Being an introvert is not bad. 
For the longest time, I thought that there was something seriously wrong with me for not being able to tolerate being around people. It is not that I do not like being around them, nor hate them. I just simply enjoy my company, sometimes a little too much. I am not the label kind of girl, but calling myself an introvert has freed me from the guilt of not performing the unnecessary social duties. Now, don’t get me wrong; I am perfectly able to socialise, but I kinda like chips and dips and Netflix more. 

Less is more 
I came across some videos on Youtube on minimalism, and I was intrigued about the minimalists’ lifestyle and their thoughts on materialism and consumerism. I have all the respect for the way that they chose to live, so I decided to read about it throughly and try to understand the benefits of being a minimalist. I realised in the process that less is truly more, and I do not mean in the sense of discarding all of your belongings nor boycotting malls.
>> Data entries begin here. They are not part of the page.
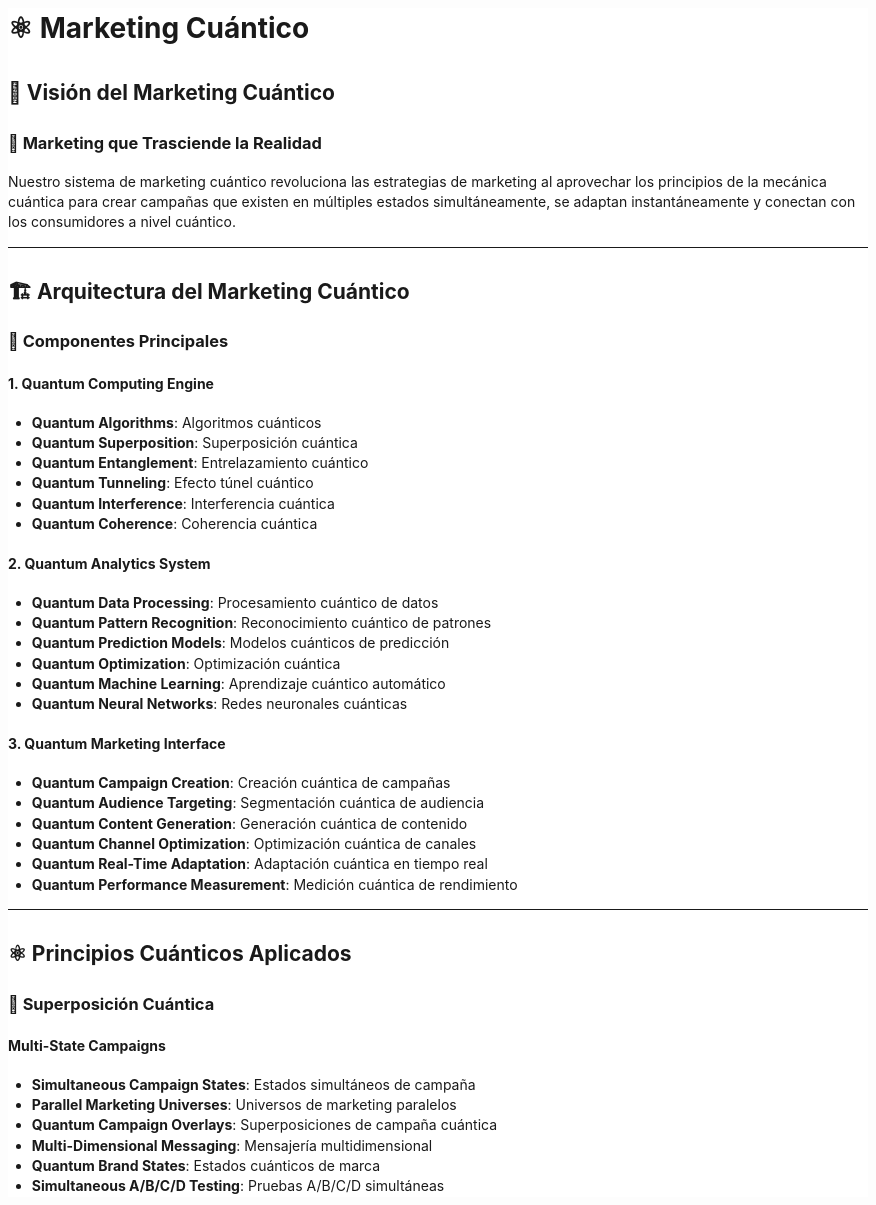 # ⚛️ Marketing Cuántico

## 🎯 Visión del Marketing Cuántico

### 🌟 **Marketing que Trasciende la Realidad**
Nuestro sistema de marketing cuántico revoluciona las estrategias de marketing al aprovechar los principios de la mecánica cuántica para crear campañas que existen en múltiples estados simultáneamente, se adaptan instantáneamente y conectan con los consumidores a nivel cuántico.

---

## 🏗️ Arquitectura del Marketing Cuántico

### 🔬 **Componentes Principales**

#### **1. Quantum Computing Engine**
- **Quantum Algorithms**: Algoritmos cuánticos
- **Quantum Superposition**: Superposición cuántica
- **Quantum Entanglement**: Entrelazamiento cuántico
- **Quantum Tunneling**: Efecto túnel cuántico
- **Quantum Interference**: Interferencia cuántica
- **Quantum Coherence**: Coherencia cuántica

#### **2. Quantum Analytics System**
- **Quantum Data Processing**: Procesamiento cuántico de datos
- **Quantum Pattern Recognition**: Reconocimiento cuántico de patrones
- **Quantum Prediction Models**: Modelos cuánticos de predicción
- **Quantum Optimization**: Optimización cuántica
- **Quantum Machine Learning**: Aprendizaje cuántico automático
- **Quantum Neural Networks**: Redes neuronales cuánticas

#### **3. Quantum Marketing Interface**
- **Quantum Campaign Creation**: Creación cuántica de campañas
- **Quantum Audience Targeting**: Segmentación cuántica de audiencia
- **Quantum Content Generation**: Generación cuántica de contenido
- **Quantum Channel Optimization**: Optimización cuántica de canales
- **Quantum Real-Time Adaptation**: Adaptación cuántica en tiempo real
- **Quantum Performance Measurement**: Medición cuántica de rendimiento

---

## ⚛️ Principios Cuánticos Aplicados

### 🌊 **Superposición Cuántica**

#### **Multi-State Campaigns**
- **Simultaneous Campaign States**: Estados simultáneos de campaña
- **Parallel Marketing Universes**: Universos de marketing paralelos
- **Quantum Campaign Overlays**: Superposiciones de campaña cuántica
- **Multi-Dimensional Messaging**: Mensajería multidimensional
- **Quantum Brand States**: Estados cuánticos de marca
- **Simultaneous A/B/C/D Testing**: Pruebas A/B/C/D simultáneas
I learned that I, personally, do not have to own things that I do not need. (No shit!) 
 I used to be a maniac when it comes to buying things, especially makeup, now I am fully satisfied with having one eyeshadow palette instead of five and I am proud of myself for that. 

Other lessons learned: 
  • Writing and reading poetry is therapeutic. 
  • White lies save lives. 
  • Mental health is as important as physical health. 
  • Hospitals smell funny are scary. 
  • Lattes are delicious, but black coffee smells and tastes divine. 
  • Dragrace and Drag in general is Art. 
  • Waffles are addictive. 
  • I'm still on the search of finding the yummiest Eggs Benedict in Kuwait. (if you know a place, let me know.) 
  • If it doesn't feel right now, it won't feel right later. 

I hope that 2017 is gentler and nicer not only to myself, but to us all. I believe with all my heart that 2017 is the year of change, rejuvenation and redemption. So, this is me, closing the book once and for all on 2016.